DM: It means making time for my friends and family, going on trips and not being worried about missing out on acting. And wanting to learn how to do DIY, which is random.

CS: [gasps] Excuse me? DIY what?
DM: There’s an amazing place in London called The Goodlife Centre and you can go and do workshops in woodwork or tiling.

CS: Can I come?
DM: You can, we can do one if you want.

CS: Is it a classroom?
DM: Literally, there’s a workshop place by the Thames, you can do a day workshop, you can do furniture making…

CS: Which ones have you done?
DM: I’ve done electrics. [laughs]

CS: That’s so good.
DM: So I would know how to maybe change a… I don’t know, maybe fix something. [both laugh]

CS: Change a lightbulb?
DM: Yeah, I can change a lightbulb.

CS: I really want to know how to do things like change a tyre or build a birdhouse. I would love to figure out how to knit. Josh O’Connor, he’s so good at that…
DM: What does he do with the little circle things? Embroidery.

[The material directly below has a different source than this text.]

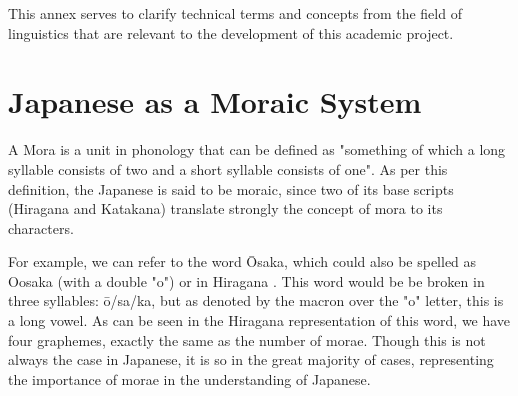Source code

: This annex serves to clarify technical terms and concepts from the field of linguistics that are relevant to the development of this academic project.

\section{Japanese as a Moraic System}\label{mora}
A Mora is a unit in phonology that can be defined as "something of which a long syllable consists of two and a short syllable consists of one"\cite{mccawley1968}. As per this definition, the Japanese is said to be moraic, since two of its base scripts (Hiragana and Katakana) translate strongly the concept of mora to its characters. 

For example, we can refer to the word \={O}saka, which could also be spelled as Oosaka (with a double "o") or in Hiragana . This word would be be broken in three syllables: \={o}/sa/ka, but as denoted by the macron over the "o" letter, this is a long vowel. As can be seen in the Hiragana representation of this word, we have four graphemes, exactly the same as the number of morae. Though this is not always the case in Japanese, it is so in the great majority of cases, representing the importance of morae in the understanding of Japanese.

CS: Embroidery! He made like 30 of them for his friend’s wedding.
DM: He loves pottery and gardening.

CS: Can you talk about the moment you realised that you were going to be an
actor? I don’t know if I know that story.
DM: I was always interested in acting.

CS: What does that mean? Were you always watching movies in the house?
DM: Yeah, we had a bunch of DVDs at home that I watched quite a lot of, some of them on repeat because we didn’t actually have a great deal. It’s kind of a heavy film, but I
repeatedly watched Midnight Express. Have you seen that movie?

CS: I haven’t.
DM: It’s a great film, but it’s kind of heavy.

CS: You’d watch that on repeat?
DM: Well, that was one of the movies. The Elephant Man is another one, which is also quite heavy. And, David Fincher’s Panic Room.

CS: Wow, intense. It’s a masterclass just staring at the screen watching those films over and over.
DM: Intense movies. [laughs] Why wasn’t I watching anything lighter? I’m an only child and I think cinema and movies were something that became a comfort for me. My mum and I used to go to the cinema a lot.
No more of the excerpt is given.